==== Input records
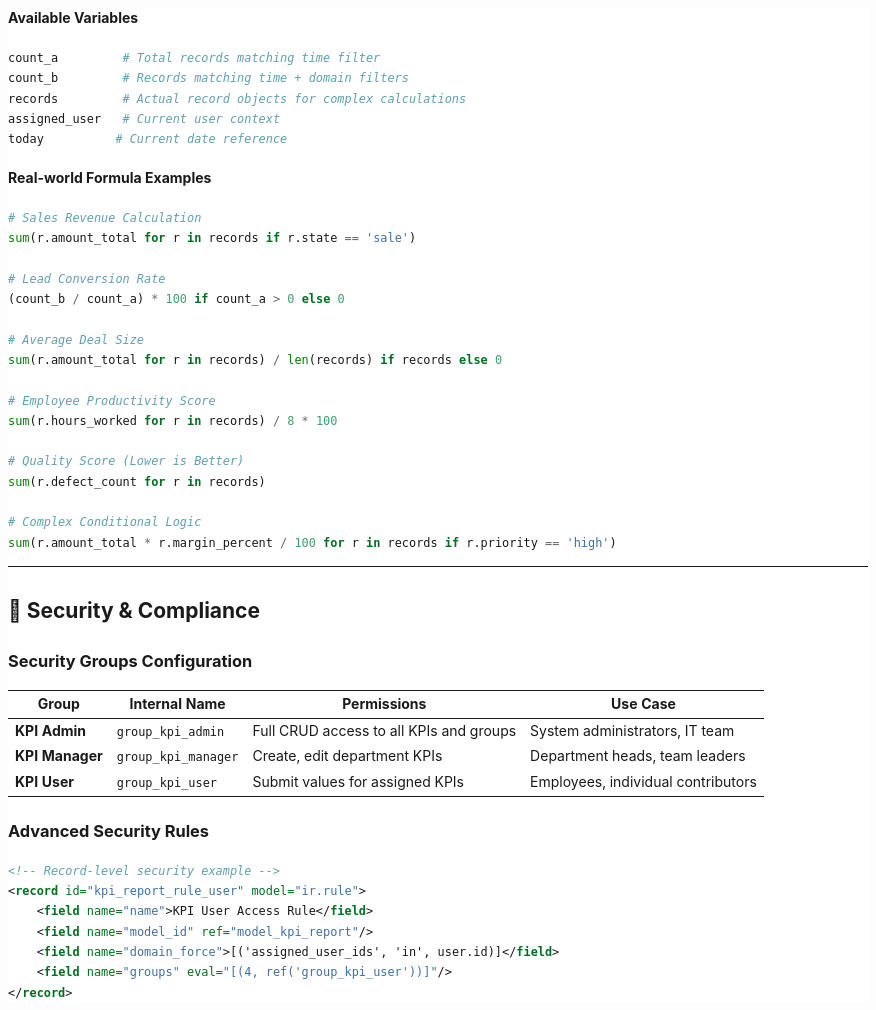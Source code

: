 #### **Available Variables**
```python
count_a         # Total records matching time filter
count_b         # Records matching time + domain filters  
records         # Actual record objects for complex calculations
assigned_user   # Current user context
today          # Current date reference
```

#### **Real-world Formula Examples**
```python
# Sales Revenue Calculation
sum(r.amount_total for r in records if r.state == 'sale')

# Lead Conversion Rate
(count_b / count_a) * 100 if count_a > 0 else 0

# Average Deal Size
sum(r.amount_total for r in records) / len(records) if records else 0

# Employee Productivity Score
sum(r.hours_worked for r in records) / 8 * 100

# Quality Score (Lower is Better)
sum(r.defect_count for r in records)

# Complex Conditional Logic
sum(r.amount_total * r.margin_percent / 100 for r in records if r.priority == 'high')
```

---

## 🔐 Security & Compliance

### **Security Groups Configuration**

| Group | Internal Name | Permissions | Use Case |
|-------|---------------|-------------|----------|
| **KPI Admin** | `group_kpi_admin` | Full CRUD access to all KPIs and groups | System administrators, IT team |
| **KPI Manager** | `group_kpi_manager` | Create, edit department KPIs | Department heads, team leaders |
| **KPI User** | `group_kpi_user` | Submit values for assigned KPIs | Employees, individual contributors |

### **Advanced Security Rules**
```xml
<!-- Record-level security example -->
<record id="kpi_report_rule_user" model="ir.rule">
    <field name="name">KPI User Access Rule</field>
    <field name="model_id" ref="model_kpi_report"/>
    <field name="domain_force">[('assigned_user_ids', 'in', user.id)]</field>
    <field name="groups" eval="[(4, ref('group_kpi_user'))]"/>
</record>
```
========
==== Input records
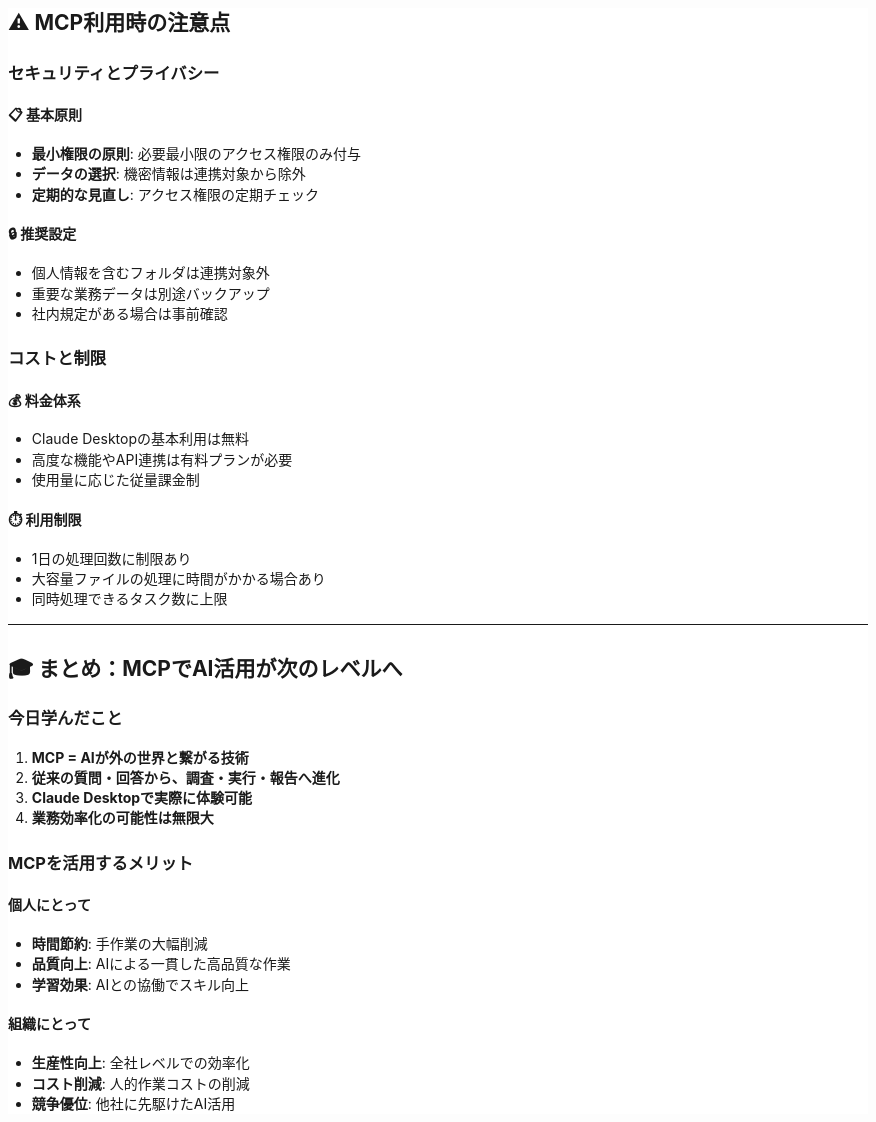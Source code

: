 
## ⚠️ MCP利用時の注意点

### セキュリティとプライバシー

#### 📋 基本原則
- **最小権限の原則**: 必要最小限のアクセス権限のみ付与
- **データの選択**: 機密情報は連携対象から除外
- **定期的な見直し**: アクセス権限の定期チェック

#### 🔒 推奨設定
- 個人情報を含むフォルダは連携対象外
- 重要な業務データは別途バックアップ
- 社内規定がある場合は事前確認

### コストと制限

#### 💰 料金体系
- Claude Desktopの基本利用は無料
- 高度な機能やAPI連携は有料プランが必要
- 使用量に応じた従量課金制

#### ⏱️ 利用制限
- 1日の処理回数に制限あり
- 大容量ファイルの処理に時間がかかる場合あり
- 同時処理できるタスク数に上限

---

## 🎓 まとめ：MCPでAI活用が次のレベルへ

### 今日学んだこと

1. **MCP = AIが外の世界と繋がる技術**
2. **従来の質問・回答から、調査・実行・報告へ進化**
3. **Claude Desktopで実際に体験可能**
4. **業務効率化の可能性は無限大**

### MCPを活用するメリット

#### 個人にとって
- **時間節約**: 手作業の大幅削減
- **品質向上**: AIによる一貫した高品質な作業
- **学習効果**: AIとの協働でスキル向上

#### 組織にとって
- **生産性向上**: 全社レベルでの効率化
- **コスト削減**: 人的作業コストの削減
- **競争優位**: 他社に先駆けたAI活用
========
Search the records for the word "Score" and copy every line where it occurs.

# Employee Productivity Score
# Quality Score (Lower is Better)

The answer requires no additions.